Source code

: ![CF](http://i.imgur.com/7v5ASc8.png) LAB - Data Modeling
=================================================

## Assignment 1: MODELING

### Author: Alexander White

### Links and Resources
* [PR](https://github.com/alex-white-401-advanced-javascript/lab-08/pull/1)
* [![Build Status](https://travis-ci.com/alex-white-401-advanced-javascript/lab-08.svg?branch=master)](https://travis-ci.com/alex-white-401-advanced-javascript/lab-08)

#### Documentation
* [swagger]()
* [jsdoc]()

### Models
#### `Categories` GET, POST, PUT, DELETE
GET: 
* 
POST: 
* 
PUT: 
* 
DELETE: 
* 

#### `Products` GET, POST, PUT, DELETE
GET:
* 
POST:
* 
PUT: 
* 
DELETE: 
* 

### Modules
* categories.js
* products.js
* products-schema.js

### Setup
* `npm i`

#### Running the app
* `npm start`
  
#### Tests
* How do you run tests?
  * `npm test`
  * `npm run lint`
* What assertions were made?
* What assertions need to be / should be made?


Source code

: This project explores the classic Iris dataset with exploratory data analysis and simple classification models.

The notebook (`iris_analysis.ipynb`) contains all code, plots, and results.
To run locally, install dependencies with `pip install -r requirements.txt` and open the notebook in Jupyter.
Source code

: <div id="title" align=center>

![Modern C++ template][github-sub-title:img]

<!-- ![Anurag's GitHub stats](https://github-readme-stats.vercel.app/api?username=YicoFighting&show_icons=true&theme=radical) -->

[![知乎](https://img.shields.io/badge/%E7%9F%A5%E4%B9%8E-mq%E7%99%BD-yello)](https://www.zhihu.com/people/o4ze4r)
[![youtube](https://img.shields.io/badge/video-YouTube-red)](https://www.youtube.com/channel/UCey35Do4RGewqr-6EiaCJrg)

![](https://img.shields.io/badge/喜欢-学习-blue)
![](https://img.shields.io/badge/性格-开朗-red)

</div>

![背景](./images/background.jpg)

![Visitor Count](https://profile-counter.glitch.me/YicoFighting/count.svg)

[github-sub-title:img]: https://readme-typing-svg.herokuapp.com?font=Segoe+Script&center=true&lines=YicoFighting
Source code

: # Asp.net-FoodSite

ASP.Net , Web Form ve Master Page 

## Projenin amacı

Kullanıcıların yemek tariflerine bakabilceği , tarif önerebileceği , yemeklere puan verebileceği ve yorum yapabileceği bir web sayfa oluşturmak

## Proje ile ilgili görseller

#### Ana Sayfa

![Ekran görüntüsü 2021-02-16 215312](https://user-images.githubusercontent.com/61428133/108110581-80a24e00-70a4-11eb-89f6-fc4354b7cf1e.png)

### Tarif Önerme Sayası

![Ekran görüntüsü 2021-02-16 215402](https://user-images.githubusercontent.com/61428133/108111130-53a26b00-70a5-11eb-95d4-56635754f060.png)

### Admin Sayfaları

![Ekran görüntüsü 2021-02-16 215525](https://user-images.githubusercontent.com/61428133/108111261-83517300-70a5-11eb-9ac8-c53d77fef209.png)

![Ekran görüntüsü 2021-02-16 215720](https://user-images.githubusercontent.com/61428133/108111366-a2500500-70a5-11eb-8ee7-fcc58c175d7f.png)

——

§ **Task statement**: Give back the full listing, exactly as it stands.

§ **Solution for this exercise**:
Source code

: ![CF](http://i.imgur.com/7v5ASc8.png) LAB - Data Modeling
=================================================

## Assignment 1: MODELING

### Author: Alexander White

### Links and Resources
* [PR](https://github.com/alex-white-401-advanced-javascript/lab-08/pull/1)
* [![Build Status](https://travis-ci.com/alex-white-401-advanced-javascript/lab-08.svg?branch=master)](https://travis-ci.com/alex-white-401-advanced-javascript/lab-08)

#### Documentation
* [swagger]()
* [jsdoc]()

### Models
#### `Categories` GET, POST, PUT, DELETE
GET: 
* 
POST: 
* 
PUT: 
* 
DELETE: 
* 

#### `Products` GET, POST, PUT, DELETE
GET:
* 
POST:
* 
PUT: 
* 
DELETE: 
* 

### Modules
* categories.js
* products.js
* products-schema.js

### Setup
* `npm i`

#### Running the app
* `npm start`
  
#### Tests
* How do you run tests?
  * `npm test`
  * `npm run lint`
* What assertions were made?
* What assertions need to be / should be made?


Source code

: This project explores the classic Iris dataset with exploratory data analysis and simple classification models.

The notebook (`iris_analysis.ipynb`) contains all code, plots, and results.
To run locally, install dependencies with `pip install -r requirements.txt` and open the notebook in Jupyter.
Source code

: <div id="title" align=center>

![Modern C++ template][github-sub-title:img]

<!-- ![Anurag's GitHub stats](https://github-readme-stats.vercel.app/api?username=YicoFighting&show_icons=true&theme=radical) -->

[![知乎](https://img.shields.io/badge/%E7%9F%A5%E4%B9%8E-mq%E7%99%BD-yello)](https://www.zhihu.com/people/o4ze4r)
[![youtube](https://img.shields.io/badge/video-YouTube-red)](https://www.youtube.com/channel/UCey35Do4RGewqr-6EiaCJrg)

![](https://img.shields.io/badge/喜欢-学习-blue)
![](https://img.shields.io/badge/性格-开朗-red)

</div>

![背景](./images/background.jpg)

![Visitor Count](https://profile-counter.glitch.me/YicoFighting/count.svg)

[github-sub-title:img]: https://readme-typing-svg.herokuapp.com?font=Segoe+Script&center=true&lines=YicoFighting
Source code

: # Asp.net-FoodSite

ASP.Net , Web Form ve Master Page 

## Projenin amacı

Kullanıcıların yemek tariflerine bakabilceği , tarif önerebileceği , yemeklere puan verebileceği ve yorum yapabileceği bir web sayfa oluşturmak

## Proje ile ilgili görseller

#### Ana Sayfa

![Ekran görüntüsü 2021-02-16 215312](https://user-images.githubusercontent.com/61428133/108110581-80a24e00-70a4-11eb-89f6-fc4354b7cf1e.png)

### Tarif Önerme Sayası

![Ekran görüntüsü 2021-02-16 215402](https://user-images.githubusercontent.com/61428133/108111130-53a26b00-70a5-11eb-95d4-56635754f060.png)

### Admin Sayfaları

![Ekran görüntüsü 2021-02-16 215525](https://user-images.githubusercontent.com/61428133/108111261-83517300-70a5-11eb-9ac8-c53d77fef209.png)

![Ekran görüntüsü 2021-02-16 215720](https://user-images.githubusercontent.com/61428133/108111366-a2500500-70a5-11eb-8ee7-fcc58c175d7f.png)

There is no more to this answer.